■ **What the task asks**:
Count how many lines in the entries below hold "value". Only the number belongs in the answer.

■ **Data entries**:

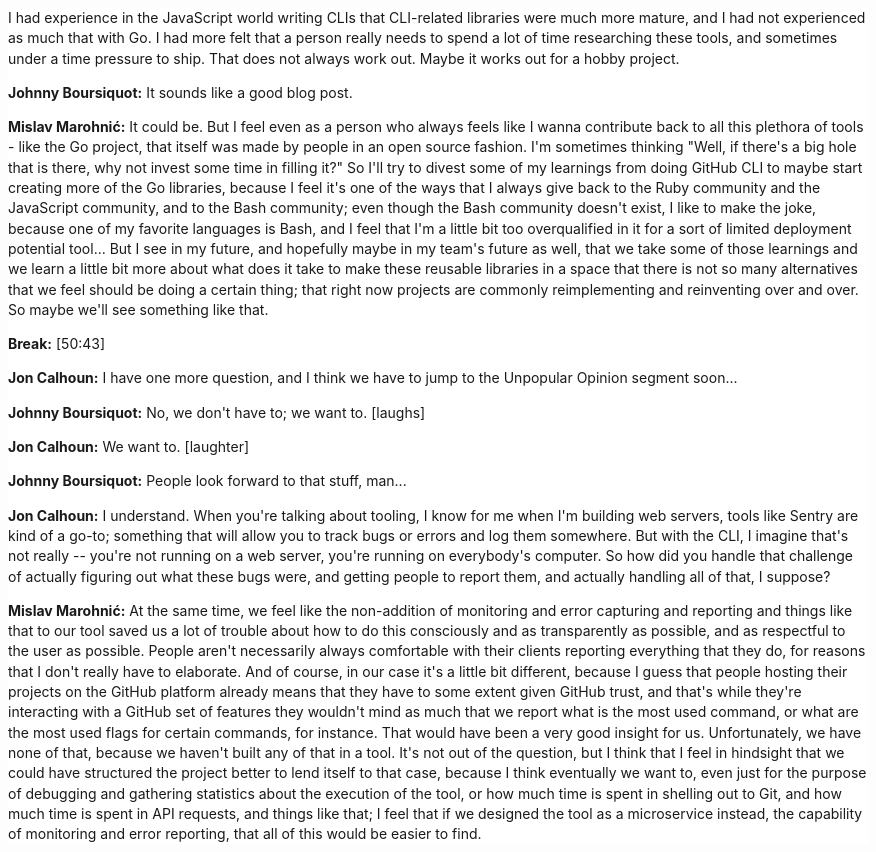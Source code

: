 I had experience in the JavaScript world writing CLIs that CLI-related libraries were much more mature, and I had not experienced as much that with Go. I had more felt that a person really needs to spend a lot of time researching these tools, and sometimes under a time pressure to ship. That does not always work out. Maybe it works out for a hobby project.

**Johnny Boursiquot:** It sounds like a good blog post.

**Mislav Marohnić:** It could be. But I feel even as a person who always feels like I wanna contribute back to all this plethora of tools - like the Go project, that itself was made by people in an open source fashion. I'm sometimes thinking "Well, if there's a big hole that is there, why not invest some time in filling it?" So I'll try to divest some of my learnings from doing GitHub CLI to maybe start creating more of the Go libraries, because I feel it's one of the ways that I always give back to the Ruby community and the JavaScript community, and to the Bash community; even though the Bash community doesn't exist, I like to make the joke, because one of my favorite languages is Bash, and I feel that I'm a little bit too overqualified in it for a sort of limited deployment potential tool... But I see in my future, and hopefully maybe in my team's future as well, that we take some of those learnings and we learn a little bit more about what does it take to make these reusable libraries in a space that there is not so many alternatives that we feel should be doing a certain thing; that right now projects are commonly reimplementing and reinventing over and over. So maybe we'll see something like that.

**Break:** \[50:43\]

**Jon Calhoun:** I have one more question, and I think we have to jump to the Unpopular Opinion segment soon...

**Johnny Boursiquot:** No, we don't have to; we want to. \[laughs\]

**Jon Calhoun:** We want to. \[laughter\]

**Johnny Boursiquot:** People look forward to that stuff, man...

**Jon Calhoun:** I understand. When you're talking about tooling, I know for me when I'm building web servers, tools like Sentry are kind of a go-to; something that will allow you to track bugs or errors and log them somewhere. But with the CLI, I imagine that's not really -- you're not running on a web server, you're running on everybody's computer. So how did you handle that challenge of actually figuring out what these bugs were, and getting people to report them, and actually handling all of that, I suppose?

**Mislav Marohnić:** At the same time, we feel like the non-addition of monitoring and error capturing and reporting and things like that to our tool saved us a lot of trouble about how to do this consciously and as transparently as possible, and as respectful to the user as possible. People aren't necessarily always comfortable with their clients reporting everything that they do, for reasons that I don't really have to elaborate. And of course, in our case it's a little bit different, because I guess that people hosting their projects on the GitHub platform already means that they have to some extent given GitHub trust, and that's while they're interacting with a GitHub set of features they wouldn't mind as much that we report what is the most used command, or what are the most used flags for certain commands, for instance. That would have been a very good insight for us. Unfortunately, we have none of that, because we haven't built any of that in a tool. It's not out of the question, but I think that I feel in hindsight that we could have structured the project better to lend itself to that case, because I think eventually we want to, even just for the purpose of debugging and gathering statistics about the execution of the tool, or how much time is spent in shelling out to Git, and how much time is spent in API requests, and things like that; I feel that if we designed the tool as a microservice instead, the capability of monitoring and error reporting, that all of this would be easier to find.
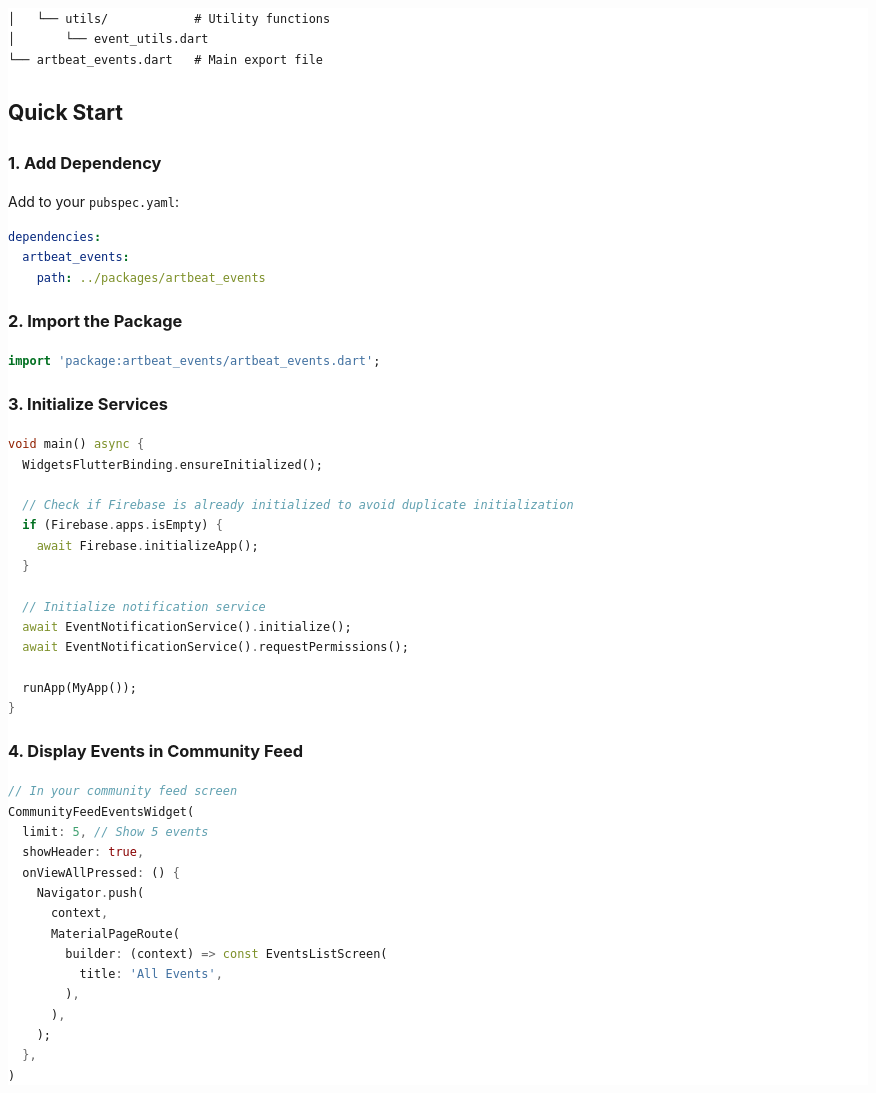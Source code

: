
 ```
│   └── utils/            # Utility functions
│       └── event_utils.dart
└── artbeat_events.dart   # Main export file
```

## Quick Start

### 1. Add Dependency

Add to your `pubspec.yaml`:

```yaml
dependencies:
  artbeat_events:
    path: ../packages/artbeat_events
```

### 2. Import the Package

```dart
import 'package:artbeat_events/artbeat_events.dart';
```

### 3. Initialize Services

```dart
void main() async {
  WidgetsFlutterBinding.ensureInitialized();
  
  // Check if Firebase is already initialized to avoid duplicate initialization
  if (Firebase.apps.isEmpty) {
    await Firebase.initializeApp();
  }
  
  // Initialize notification service
  await EventNotificationService().initialize();
  await EventNotificationService().requestPermissions();
  
  runApp(MyApp());
}
```

### 4. Display Events in Community Feed

```dart
// In your community feed screen
CommunityFeedEventsWidget(
  limit: 5, // Show 5 events
  showHeader: true,
  onViewAllPressed: () {
    Navigator.push(
      context,
      MaterialPageRoute(
        builder: (context) => const EventsListScreen(
          title: 'All Events',
        ),
      ),
    );
  },
)
```
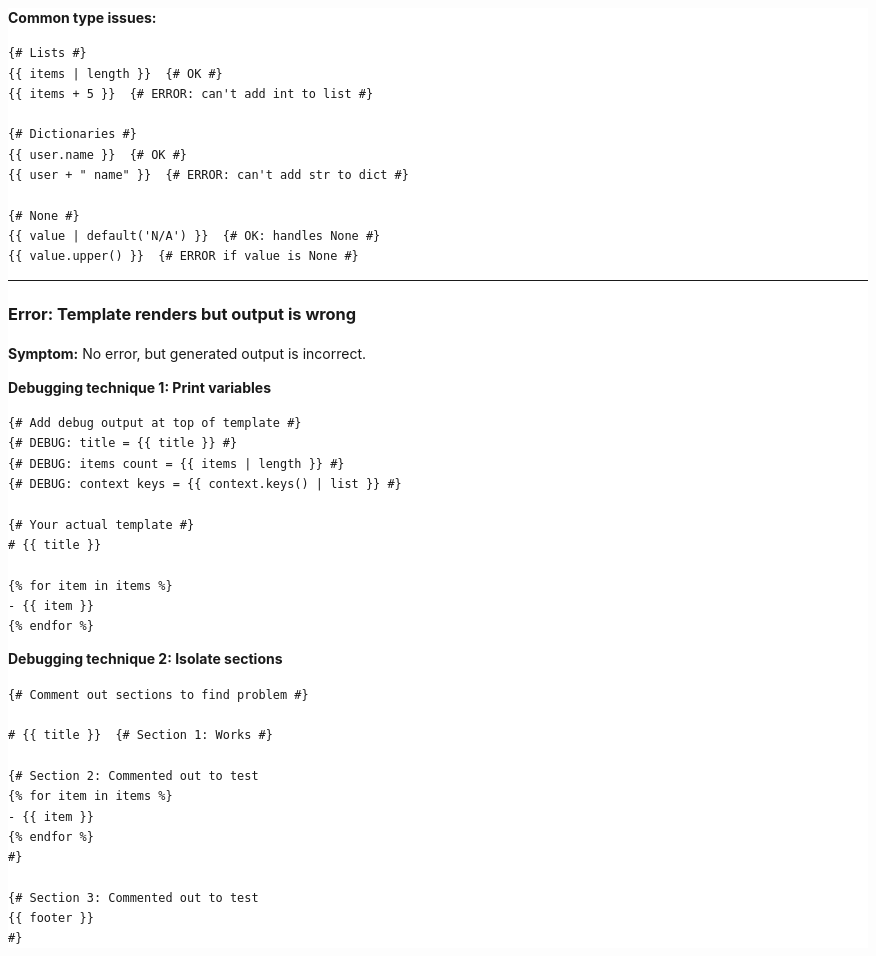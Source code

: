 **Common type issues:**

```jinja2
{# Lists #}
{{ items | length }}  {# OK #}
{{ items + 5 }}  {# ERROR: can't add int to list #}

{# Dictionaries #}
{{ user.name }}  {# OK #}
{{ user + " name" }}  {# ERROR: can't add str to dict #}

{# None #}
{{ value | default('N/A') }}  {# OK: handles None #}
{{ value.upper() }}  {# ERROR if value is None #}
```

---

### Error: Template renders but output is wrong

**Symptom:** No error, but generated output is incorrect.

**Debugging technique 1: Print variables**

```jinja2
{# Add debug output at top of template #}
{# DEBUG: title = {{ title }} #}
{# DEBUG: items count = {{ items | length }} #}
{# DEBUG: context keys = {{ context.keys() | list }} #}

{# Your actual template #}
# {{ title }}

{% for item in items %}
- {{ item }}
{% endfor %}
```

**Debugging technique 2: Isolate sections**

```jinja2
{# Comment out sections to find problem #}

# {{ title }}  {# Section 1: Works #}

{# Section 2: Commented out to test
{% for item in items %}
- {{ item }}
{% endfor %}
#}

{# Section 3: Commented out to test
{{ footer }}
#}
```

■ **Exercise result**:
2